In my block we had to get expanded RPP because the construction workers on nearby new buildings were taking every spot for blocks around during the daytime.

by Tom Coumaris on Nov 28, 2012 7:01 pm • linkreport

@ Tina:In Woodley Park and south Cleveland Park near the zoo its a huge problem. its not just that thousands of people queue up, idle, clogg tiny streets every weekend morning from June to Oct to look for free street parking and stay all day instead of parking at the zoo and paying a fee, (or taking the metro);

If they purchase anything, they're paying plenty of DC taxes. Lowering the coffers of your city.

They also litter (a lot!) and park illegally w/o penalty b/c parking enforcement doesn't work on weekends.

Ok. Get some trash bins out and some cops to write some tickets. That generates income for the city, instead of scaring tourists away.

by Jasper on Nov 28, 2012 9:04 pm • linkreport

"Unfortunately none of the work on the speeding camera program addresses the real issue: do they help safety? We can argue about how much the fines are and where the money goes until we're blue in the face but until someone actually demonstrates that there's a relationship between the speeding cameras and safety, it's all bluster."
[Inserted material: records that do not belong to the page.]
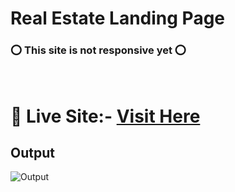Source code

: 
# Real Estate Landing Page

 ### ⭕ This site is not responsive yet ⭕
<br>

 # 📌 Live Site:- [Visit Here](https://kanurisathvika.github.io/FSJS2.0/HTML_CSS_Projects/03_HTML_CSS_Projects_12th_Dec/04_Project-Real_Estate_Landing_page/index.html)

 ## Output

 ![Output](../04_Project-Real_Estate_Landing_page/Real_Estate_Desktop.png)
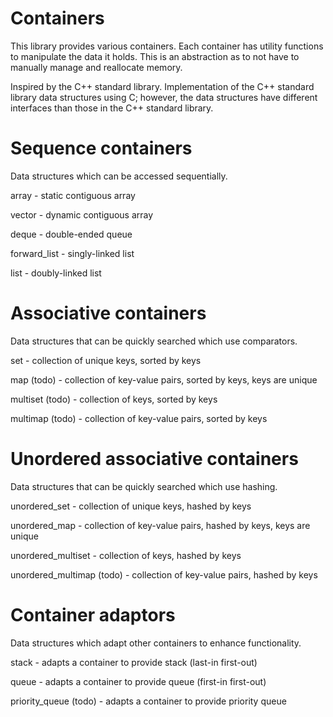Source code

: # Containers
This library provides various containers. Each container has utility functions to manipulate the data it holds. This is an abstraction as to not have to manually manage and reallocate memory. 

Inspired by the C++ standard library. Implementation of the C++ standard library data structures using C; however, the data structures have different interfaces than those in the C++ standard library.

# Sequence containers
Data structures which can be accessed sequentially.
<p> array - static contiguous array
<p> vector - dynamic contiguous array
<p> deque - double-ended queue
<p> forward_list - singly-linked list
<p> list - doubly-linked list

# Associative containers
Data structures that can be quickly searched which use comparators.
<p> set - collection of unique keys, sorted by keys
<p> map (todo) - collection of key-value pairs, sorted by keys, keys are unique
<p> multiset (todo) - collection of keys, sorted by keys
<p> multimap (todo) - collection of key-value pairs, sorted by keys

# Unordered associative containers
Data structures that can be quickly searched which use hashing.
<p> unordered_set - collection of unique keys, hashed by keys
<p> unordered_map - collection of key-value pairs, hashed by keys, keys are unique
<p> unordered_multiset - collection of keys, hashed by keys
<p> unordered_multimap (todo) - collection of key-value pairs, hashed by keys

# Container adaptors
Data structures which adapt other containers to enhance functionality.
<p> stack - adapts a container to provide stack (last-in first-out)
<p> queue - adapts a container to provide queue (first-in first-out)
<p> priority_queue (todo) - adapts a container to provide priority queue
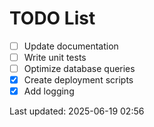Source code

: # TODO List

- [ ] Update documentation
- [ ] Write unit tests
- [ ] Optimize database queries
- [x] Create deployment scripts
- [x] Add logging

Last updated: 2025-06-19 02:56
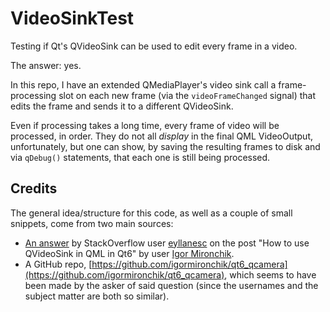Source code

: # VideoSinkTest
Testing if Qt's QVideoSink can be used to edit every frame in a video.

The answer: yes.

In this repo, I have an extended QMediaPlayer's video sink
call a frame-processing slot on each new frame (via the `videoFrameChanged` signal)
that edits the frame and sends it to a different QVideoSink.

Even if processing takes a long time, every frame of video will be processed,
in order. They do not all _display_ in the final QML VideoOutput, unfortunately,
but one can show, by saving the resulting frames to disk and via `qDebug()` statements,
that each one is still being processed.

## Credits
The general idea/structure for this code, as well as a couple of small snippets,
come from two main sources:

 * [An answer](https://stackoverflow.com/a/69432938) by StackOverflow user [eyllanesc](https://stackoverflow.com/users/6622587/eyllanesc) on the post "How to use QVideoSink in QML in Qt6" by user [Igor Mironchik](https://stackoverflow.com/users/1624232/igor-mironchik).
 * A GitHub repo, [https://github.com/igormironchik/qt6_qcamera](https://github.com/igormironchik/qt6_qcamera), which seems to have been made by the asker of said question (since the usernames and the subject matter are both so similar).
 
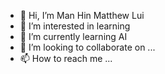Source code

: - 👋 Hi, I’m Man Hin Matthew Lui
- 👀 I’m interested in learning
- 🌱 I’m currently learning AI
- 💞️ I’m looking to collaborate on ...
- 📫 How to reach me ...

<!---
matthewlmh/matthewlmh is a ✨ special ✨ repository because its `README.md` (this file) appears on your GitHub profile.
You can click the Preview link to take a look at your changes.
--->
@Jamie - Safety is certainly an important issue, and there's plenty of data available on speeding-related injuries and fatalities, and if - as you claim - statistics based on a relatively small sample of incidents are "irrelevant," then it's hard to see how the data you demand - # of accidents before installation of cameras vs. # after - would be any more relevant or useful in aessing the effect of cameras on safety. If injuries go from 6 to 5 on a given stretch of road, will you deem that evidence conclusive? I didn't think so.

Camera-based enforcement isn't solely about safety, and I wish advocates would stop caving into those critics who claim it's "really just about revenue." That doens't happen to be true, but if it were, so what? If we have to raise revenue, what's wrong with having people who break the law pay a fine - call it a fee or tax if you prefer. We wouldn't want DC to become hooked on that funding source the way some small speed-trap towns do, but we're nowhere near that point now, and likely won't be ever.

But safety is th eonly issues you're concerned about, consider the other aspect of public safety that the data you demand wouldn't explain: police who freed from ticket-writing duties can focus on other public safety tasks that can't be done by machine. Sure, that's not a guarnatee that they'll do so, but hopefully they will.

by Paula Product on Nov 29, 2012 11:06 am • linkreport

Lowering the fines for both speed-camera tickets and officer-written tickets strongly suggests that someone in the Council needs a concise briefing on the basic theory of deterrence. But using this as a baseline revenue, the next step should be to increase the fines back for officer-generated tickets and reduce the fines to $50 for 10-15 mph over the limit from speed cameras.

It is absurd for 19mph over the limit to result in the same fine as 11 to 12 mph over the limit.

by JimT on Nov 29, 2012 11:33 am • linkreport

@Jasper-Ha! "get cops to write tickets"! Thats really funny!

Taxes from purchases? There is no fee for zoo entry and if they park on the street there is no fee. I can make a reasonable argument that the costs of thousands of cars circling and idling and clogging up side streets and hogging parking spots all day from others who might want to patronize area businesses off-sets any tax revenue gleaned from their McDonalds purchases, the debris from which is often left curbside. There are trashcans on the streets already. One must make an effort to use them.